Olio di palma: investire nelle piantagioni è rischioso. I prezzi non incorporano i rischi sociali e ambientali connessi all’espansione di queste coltivazioni
Olio di palma: investire nelle piantagioni è rischioso. I prezzi non incorporano i rischi sociali e ambientali connessi all’espansione di queste coltivazioni
Beniamino Bonardi 12 Giugno 2015Olio di palma significa grandi profitti. Ma per realizzarli servono investimenti per espandere le piantagioni, e allora arrivano banche e fondi pensione. Come ha riferito The Ecologist, tre grandi istituti finanziari – Credit Suisse, Mitsubishi UFJ Securities e Oversea-Chinese Banking Corporation – stanno preparando l’emissione di un prestito obbligazionario di 400 milioni di dollari per conto di Golden Agri-Rosurces, che fa parte del colosso indonesiano Sina Mar Group , una società recentemente accusata di accrescere la povertà e l’insicurezza alimentare, sottraendo senza consenso la terra alle popolazioni locali, per realizzare piantagioni di palma.
Come osserva dalle colonne del quotidiano britannico The Guardian Andrew Simms, di Global Witness, sottolinea l’invito alla prudenza proveniente dalle organizzazioni non governative che seguono le vicende delle deforestazioni e delle sottrazioni di terra alle popolazioni indigene.
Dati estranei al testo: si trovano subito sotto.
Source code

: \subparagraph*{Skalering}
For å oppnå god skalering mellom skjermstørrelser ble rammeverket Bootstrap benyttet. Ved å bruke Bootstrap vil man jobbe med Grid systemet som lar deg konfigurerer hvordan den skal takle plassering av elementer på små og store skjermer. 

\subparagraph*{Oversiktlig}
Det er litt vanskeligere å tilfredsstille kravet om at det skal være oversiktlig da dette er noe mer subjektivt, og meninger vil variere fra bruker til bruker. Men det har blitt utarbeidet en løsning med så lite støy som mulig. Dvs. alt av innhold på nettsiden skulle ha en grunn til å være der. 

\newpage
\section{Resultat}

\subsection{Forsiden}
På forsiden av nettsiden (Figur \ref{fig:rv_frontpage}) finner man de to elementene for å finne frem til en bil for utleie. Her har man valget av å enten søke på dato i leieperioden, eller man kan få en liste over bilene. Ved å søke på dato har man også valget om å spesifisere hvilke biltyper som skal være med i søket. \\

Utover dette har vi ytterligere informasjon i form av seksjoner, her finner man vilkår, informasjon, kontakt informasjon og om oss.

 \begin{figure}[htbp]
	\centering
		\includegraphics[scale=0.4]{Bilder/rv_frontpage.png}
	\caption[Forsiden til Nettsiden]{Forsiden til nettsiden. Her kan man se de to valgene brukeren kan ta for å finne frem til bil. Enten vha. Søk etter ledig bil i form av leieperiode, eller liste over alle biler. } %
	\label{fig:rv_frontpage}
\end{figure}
Infatti, dopo lo scoppio della crisi finanziaria del 2008, l’investimento nelle piantagioni di palma, il cui olio è sempre più utilizzato per il basso prezzo, ha registrato un’impennata. Tuttavia nel lungo periodo l’investimento potrebbe rivelarsi rischioso, perché il prezzo conveniente dell’olio non incorpora i rischi sociali e ambientali legati al continuo accaparramento di terre e ai cambiamenti climatici connessi alla distruzione delle foreste.
Mentre le aziende europee e statunitensi possono essere perseguite in caso di importazione di legname illegale, non c’è alcun meccanismo di controllo commerciale per quanto riguarda l’accaparramento delle terre e le materie prime che vengono poi coltivate, come olio di palma, gomma e canna da zucchero. In assenza di meccanismi legislativi che regolamentano questo tipo di commercio e sino a quando i prezzi non rifletteranno costi e rischi reali, gli investitori potranno trarre profitto dall’accaparramento di terre, perché non ci sono regole per fermarli.
Mi sembra che il rischio sociale vero per un investitore stia nell’atteggiamento dei consumatori occidentali.
In italiano, se l’olio di palma diventasse talmente “scorretto” da un punto di vista delle politiche industriali, tale da scoraggiarne significativamente il consumo nei paesi occidentali (con le aziende che lo eliminano come ingrediente per paura di perdere clienti) è evidente che un eventuale investitore che volesse operare in questo campo (letterale …) ci deve pensare tre volte. Anche tenendo conto dei tempi tecnici necessari per far crescere le palme (nettamente maggiori rispetto a girasoli o colza)
L’analisi dovrebbe indicare come sostituirlo e, soprattutto, se nelle aree in cui viene prodotto è economicamente possibile sviluppare i suoi “succedanei”: per assurdo, se si passasse tutti al burro, difficilmente i piantatori di palme si potrebbero trasformare in mandriani …
Questo approccio di tutto palma, tutto burro, tutto olio di girasole e scorretto. C’è spazio per tutti, anche se adesso paradossalmente il 90% del mercato usa palma che fino a 30 anni fa era sconosciuto , o meglio lo usava solo Ferrero per la Nutella che ne contiene ancora il 20% circa. I sostituti esistono ma c’è qualcuno che fa finta di non conoscerli . Abbiamo recensito 200 tipi di biscotti senza palma ,60 merendine , quasi trenta creme alla nocciola senza palma. Sono le multinazionali o è aziende come Barilla , Ferrero ,Bauli e le altre che non lo vogliono sostituire.